New Jersey Superior Court, Appellate Division

Decided: February 13, 1952.


McGeehan, Jayne and Wm. J. Brennan, Jr. The opinion of the court was delivered by Jayne, J.A.D.


[18 NJSuper Page 136]

A course of common events sometimes produces an aspect of legal complexity. Here the plaintiff merely sought to dispose of his model 1939 truck and acquire two model 1944 trucks. We relate the eventualities.

The plaintiff negotiated with one Rawlings who was a salesman in the employ of the defendant Sydney Steiker, trading as Steiker Motors. The bartering between them resulted in the execution on March 5, 1948, by both the plaintiff and the salesman of a memorandum entitled "Purchase Order" wherein it appears to have been mutually agreed between them in the absence of the defendant that the plaintiff would purchase from the defendant two trucks, the one designated "1 Fed 29 M 1944," the other "1 Fed 18 M 1944," for the total price of $4,700; that the plaintiff would make an initial payment of $1,000 in cash to be applied on account of the purchase price; that the balance would be payable in monthly instalments evidenced by a series of promissory notes, and that a "trade-in" value of $800 would be allowed the plaintiff for his truck, which sum would be credited upon the instalment notes.

However, two conditional sale agreements in the conventional form were thereafter prepared by the defendant. The one agreement dated March 12, 1948, related to the sale of Federal truck 18 M 1944 for the price of $3,050, crediting thereon the sum of $1,017, leaving a balance payable in 15 monthly instalments of $158.98 each; the other agreement dated March 15, 1948, also related to a Federal truck 18 M 1944 of a different serial number for the price of $2,450,

[18 NJSuper Page 137]

upon which a credit of $817 is noted with a balance likewise payable in 15 instalments of $128.12 each.
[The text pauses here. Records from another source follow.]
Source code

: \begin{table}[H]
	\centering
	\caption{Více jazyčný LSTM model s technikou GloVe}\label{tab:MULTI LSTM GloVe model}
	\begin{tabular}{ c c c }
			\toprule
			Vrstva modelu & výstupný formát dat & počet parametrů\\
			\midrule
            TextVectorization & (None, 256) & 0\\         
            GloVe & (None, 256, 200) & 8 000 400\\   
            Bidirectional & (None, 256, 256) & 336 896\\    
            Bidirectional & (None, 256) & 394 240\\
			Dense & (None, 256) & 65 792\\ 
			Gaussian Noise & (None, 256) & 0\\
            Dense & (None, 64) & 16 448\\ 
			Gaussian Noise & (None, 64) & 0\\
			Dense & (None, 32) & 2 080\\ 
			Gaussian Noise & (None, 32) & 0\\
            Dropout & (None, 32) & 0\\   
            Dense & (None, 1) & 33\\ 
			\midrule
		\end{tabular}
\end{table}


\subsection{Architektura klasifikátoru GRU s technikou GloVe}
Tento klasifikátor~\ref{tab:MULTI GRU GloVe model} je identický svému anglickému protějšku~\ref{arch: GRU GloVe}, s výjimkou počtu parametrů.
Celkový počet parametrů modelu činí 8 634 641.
The agreements were forthwith assigned and the accompanying promissory notes negotiated by the defendant to Credit Corporation. The initial instalment due in April, 1948, was paid to Credit Corporation by the plaintiff; the May, 1948, instalment was paid by the check of the defendant, but whether it was paid by the defendant out of his own funds or in pursuance of a cash payment delivered to him or to Rawlings by the plaintiff was in dispute. The instalments maturing in June, July, and August were not paid and the two trucks were repossessed by Credit Corporation on August 20, 1948.

Although financially able to pay the instalments in default and regain possession of the trucks, the plaintiff refrained from doing so. The salesman Rawlings died.
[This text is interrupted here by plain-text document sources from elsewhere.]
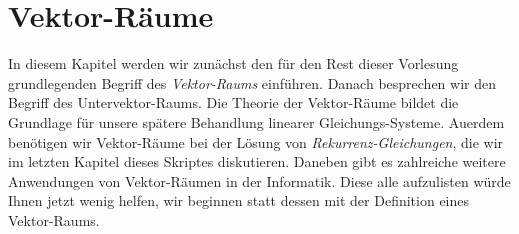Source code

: \chapter{Vektor-R\"{a}ume}
In diesem Kapitel werden wir zun\"{a}chst den f\"{u}r den Rest dieser Vorlesung grundlegenden Begriff des \emph{Vektor-Raums}
einf\"{u}hren.  Danach besprechen wir den Begriff des Untervektor-Raums. 
Die Theorie der Vektor-R\"{a}ume bildet die Grundlage f\"{u}r unsere sp\"{a}tere Behandlung linearer Gleichungs-Systeme.
Au\3erdem ben\"{o}tigen wir Vektor-R\"{a}ume bei der L\"{o}sung von \emph{Rekurrenz-Gleichungen}, die wir im letzten
Kapitel dieses Skriptes diskutieren.  Daneben gibt es zahlreiche weitere Anwendungen von Vektor-R\"{a}umen in der
Informatik.  Diese alle aufzulisten w\"{u}rde Ihnen jetzt wenig helfen, wir beginnen statt dessen mit
der Definition eines Vektor-Raums. 

\renewcommand{\labelenumi}{\arabic{enumi}.}
\renewcommand{\labelenumii}{(\alph{enumii})}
The plaintiff prosecuted this action to recover compensatory damages from the defendant upon the allegation that in consequence of the agreement between the plaintiff and the salesman Rawlings made on March 5, 1948, the defendant was contractually obligated to pay the three instalment notes due in the months of May, June, and July, and that the defendant failed to fulfill that obligation. This footing of the plaintiff's alleged cause of action is evinced by the complaint and, indeed, more definitely by the pretrial order.

The plaintiff sought to recover from the defendant the deposit of $1,000, the trade-in allowance of $800, the $61.30 paid to Rawlings in cash, the amount paid to Credit Corporation in discharge of the first note, and loss of profits resulting from the repossession of the trucks by Credit Corporation. The jury rendered a verdict in his favor against the defendant Sydney Steiker in the sum of $3,361.

Preliminarily we observe that there are three writings relating to the transaction, namely the "purchase order" dated March 5, 1948, the conditional sales agreement concerning one truck dated March 12, 1948, and a similar agreement relative to the other truck dated March 15, 1948.

[18 NJSuper Page 138]

Each of the sales agreements embodies the stipulation: "Purchaser acknowledges receipt of a true copy of this agreement which contains the entire contract and supersedes all other agreements." Neither includes any term, provision, or covenant requiring the defendant to pay any of the monthly notes. Indeed, in the agreement of March 15, 1948, the plaintiff is given credit for the trade-in allowance for his truck in the sum of $800 on account of the purchase price of the truck therein specified. Obviously if the defendant was also obliged to pay the three notes, the trade-in allowance would in effect amount to $1,600. The plaintiff asserts no such claim.

How, then, could the plaintiff predicate his alleged cause of action upon the purchase order of March 5, 1948? The answer is that he denied that he signed either of the sales agreements and disclaimed any knowledge of their terms. If his abnegation were true, we pause momentarily to wonder why the Credit Corporation accepted the assignments of the sales agreements and discounted the promissory notes.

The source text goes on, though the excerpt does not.